> PROBLEM DESCRIPTION: Could you reproduce all of the records exactly?
==== GIVEN INFORMATION ====
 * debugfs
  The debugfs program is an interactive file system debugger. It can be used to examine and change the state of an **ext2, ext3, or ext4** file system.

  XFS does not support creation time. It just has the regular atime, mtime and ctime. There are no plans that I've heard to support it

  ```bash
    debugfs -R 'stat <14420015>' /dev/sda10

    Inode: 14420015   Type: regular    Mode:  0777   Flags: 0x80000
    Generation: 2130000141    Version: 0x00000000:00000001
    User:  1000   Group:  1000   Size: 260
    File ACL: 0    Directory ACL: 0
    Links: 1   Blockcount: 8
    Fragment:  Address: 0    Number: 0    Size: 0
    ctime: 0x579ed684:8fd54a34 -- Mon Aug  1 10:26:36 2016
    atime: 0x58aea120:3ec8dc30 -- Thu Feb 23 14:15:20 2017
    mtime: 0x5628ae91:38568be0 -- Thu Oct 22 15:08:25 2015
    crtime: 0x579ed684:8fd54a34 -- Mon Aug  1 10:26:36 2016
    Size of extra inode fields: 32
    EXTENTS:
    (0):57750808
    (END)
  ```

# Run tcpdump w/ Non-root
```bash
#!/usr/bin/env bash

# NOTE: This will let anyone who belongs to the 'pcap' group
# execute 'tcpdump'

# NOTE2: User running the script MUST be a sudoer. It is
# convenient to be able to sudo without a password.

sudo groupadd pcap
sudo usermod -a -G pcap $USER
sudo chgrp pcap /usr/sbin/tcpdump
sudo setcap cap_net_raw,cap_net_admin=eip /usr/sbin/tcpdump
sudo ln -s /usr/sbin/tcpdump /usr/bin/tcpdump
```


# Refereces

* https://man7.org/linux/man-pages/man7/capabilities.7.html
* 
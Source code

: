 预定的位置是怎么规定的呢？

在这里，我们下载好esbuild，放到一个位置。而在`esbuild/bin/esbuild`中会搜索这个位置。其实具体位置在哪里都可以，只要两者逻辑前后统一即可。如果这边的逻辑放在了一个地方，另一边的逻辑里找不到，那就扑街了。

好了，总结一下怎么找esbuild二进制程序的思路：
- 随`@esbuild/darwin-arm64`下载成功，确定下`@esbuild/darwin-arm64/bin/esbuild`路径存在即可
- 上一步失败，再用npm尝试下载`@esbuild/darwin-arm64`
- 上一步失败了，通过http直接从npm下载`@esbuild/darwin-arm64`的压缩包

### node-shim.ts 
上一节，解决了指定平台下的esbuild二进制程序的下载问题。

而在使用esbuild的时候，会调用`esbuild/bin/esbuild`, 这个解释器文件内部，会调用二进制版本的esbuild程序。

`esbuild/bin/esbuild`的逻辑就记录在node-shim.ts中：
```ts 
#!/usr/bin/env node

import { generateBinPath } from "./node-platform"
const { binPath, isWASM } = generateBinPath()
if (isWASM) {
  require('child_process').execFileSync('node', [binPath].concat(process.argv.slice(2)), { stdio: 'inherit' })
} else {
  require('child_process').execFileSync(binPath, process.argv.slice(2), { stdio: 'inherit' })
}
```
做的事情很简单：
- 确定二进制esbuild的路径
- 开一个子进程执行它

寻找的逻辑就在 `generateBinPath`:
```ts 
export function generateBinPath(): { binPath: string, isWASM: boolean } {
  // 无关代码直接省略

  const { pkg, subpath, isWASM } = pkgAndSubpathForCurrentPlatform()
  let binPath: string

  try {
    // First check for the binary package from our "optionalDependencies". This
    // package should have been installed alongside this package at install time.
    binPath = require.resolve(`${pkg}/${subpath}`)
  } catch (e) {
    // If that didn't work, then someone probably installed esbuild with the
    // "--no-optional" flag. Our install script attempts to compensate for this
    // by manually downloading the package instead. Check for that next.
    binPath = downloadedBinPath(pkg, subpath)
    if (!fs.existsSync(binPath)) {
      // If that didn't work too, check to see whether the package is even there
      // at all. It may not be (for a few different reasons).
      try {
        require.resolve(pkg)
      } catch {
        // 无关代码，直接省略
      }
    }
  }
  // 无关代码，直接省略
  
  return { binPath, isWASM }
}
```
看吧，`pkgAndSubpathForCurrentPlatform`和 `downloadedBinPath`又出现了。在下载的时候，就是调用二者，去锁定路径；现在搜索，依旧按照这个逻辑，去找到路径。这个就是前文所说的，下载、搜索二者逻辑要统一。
====
> EXERCISE RESPONSE:
 * debugfs
  The debugfs program is an interactive file system debugger. It can be used to examine and change the state of an **ext2, ext3, or ext4** file system.

  XFS does not support creation time. It just has the regular atime, mtime and ctime. There are no plans that I've heard to support it

  ```bash
    debugfs -R 'stat <14420015>' /dev/sda10

    Inode: 14420015   Type: regular    Mode:  0777   Flags: 0x80000
    Generation: 2130000141    Version: 0x00000000:00000001
    User:  1000   Group:  1000   Size: 260
    File ACL: 0    Directory ACL: 0
    Links: 1   Blockcount: 8
    Fragment:  Address: 0    Number: 0    Size: 0
    ctime: 0x579ed684:8fd54a34 -- Mon Aug  1 10:26:36 2016
    atime: 0x58aea120:3ec8dc30 -- Thu Feb 23 14:15:20 2017
    mtime: 0x5628ae91:38568be0 -- Thu Oct 22 15:08:25 2015
    crtime: 0x579ed684:8fd54a34 -- Mon Aug  1 10:26:36 2016
    Size of extra inode fields: 32
    EXTENTS:
    (0):57750808
    (END)
  ```

# Run tcpdump w/ Non-root
```bash
#!/usr/bin/env bash

# NOTE: This will let anyone who belongs to the 'pcap' group
# execute 'tcpdump'

# NOTE2: User running the script MUST be a sudoer. It is
# convenient to be able to sudo without a password.

sudo groupadd pcap
sudo usermod -a -G pcap $USER
sudo chgrp pcap /usr/sbin/tcpdump
sudo setcap cap_net_raw,cap_net_admin=eip /usr/sbin/tcpdump
sudo ln -s /usr/sbin/tcpdump /usr/bin/tcpdump
```


# Refereces

* https://man7.org/linux/man-pages/man7/capabilities.7.html
* 
Source code

: 预定的位置是怎么规定的呢？

在这里，我们下载好esbuild，放到一个位置。而在`esbuild/bin/esbuild`中会搜索这个位置。其实具体位置在哪里都可以，只要两者逻辑前后统一即可。如果这边的逻辑放在了一个地方，另一边的逻辑里找不到，那就扑街了。

好了，总结一下怎么找esbuild二进制程序的思路：
- 随`@esbuild/darwin-arm64`下载成功，确定下`@esbuild/darwin-arm64/bin/esbuild`路径存在即可
- 上一步失败，再用npm尝试下载`@esbuild/darwin-arm64`
- 上一步失败了，通过http直接从npm下载`@esbuild/darwin-arm64`的压缩包

### node-shim.ts 
上一节，解决了指定平台下的esbuild二进制程序的下载问题。

而在使用esbuild的时候，会调用`esbuild/bin/esbuild`, 这个解释器文件内部，会调用二进制版本的esbuild程序。

`esbuild/bin/esbuild`的逻辑就记录在node-shim.ts中：
```ts 
#!/usr/bin/env node

import { generateBinPath } from "./node-platform"
const { binPath, isWASM } = generateBinPath()
if (isWASM) {
  require('child_process').execFileSync('node', [binPath].concat(process.argv.slice(2)), { stdio: 'inherit' })
} else {
  require('child_process').execFileSync(binPath, process.argv.slice(2), { stdio: 'inherit' })
}
```
做的事情很简单：
- 确定二进制esbuild的路径
- 开一个子进程执行它

寻找的逻辑就在 `generateBinPath`:
```ts 
export function generateBinPath(): { binPath: string, isWASM: boolean } {
  // 无关代码直接省略

  const { pkg, subpath, isWASM } = pkgAndSubpathForCurrentPlatform()
  let binPath: string

  try {
    // First check for the binary package from our "optionalDependencies". This
    // package should have been installed alongside this package at install time.
    binPath = require.resolve(`${pkg}/${subpath}`)
  } catch (e) {
    // If that didn't work, then someone probably installed esbuild with the
    // "--no-optional" flag. Our install script attempts to compensate for this
    // by manually downloading the package instead. Check for that next.
    binPath = downloadedBinPath(pkg, subpath)
    if (!fs.existsSync(binPath)) {
      // If that didn't work too, check to see whether the package is even there
      // at all. It may not be (for a few different reasons).
      try {
        require.resolve(pkg)
      } catch {
        // 无关代码，直接省略
      }
    }
  }
  // 无关代码，直接省略
  
  return { binPath, isWASM }
}
```
看吧，`pkgAndSubpathForCurrentPlatform`和 `downloadedBinPath`又出现了。在下载的时候，就是调用二者，去锁定路径；现在搜索，依旧按照这个逻辑，去找到路径。这个就是前文所说的，下载、搜索二者逻辑要统一。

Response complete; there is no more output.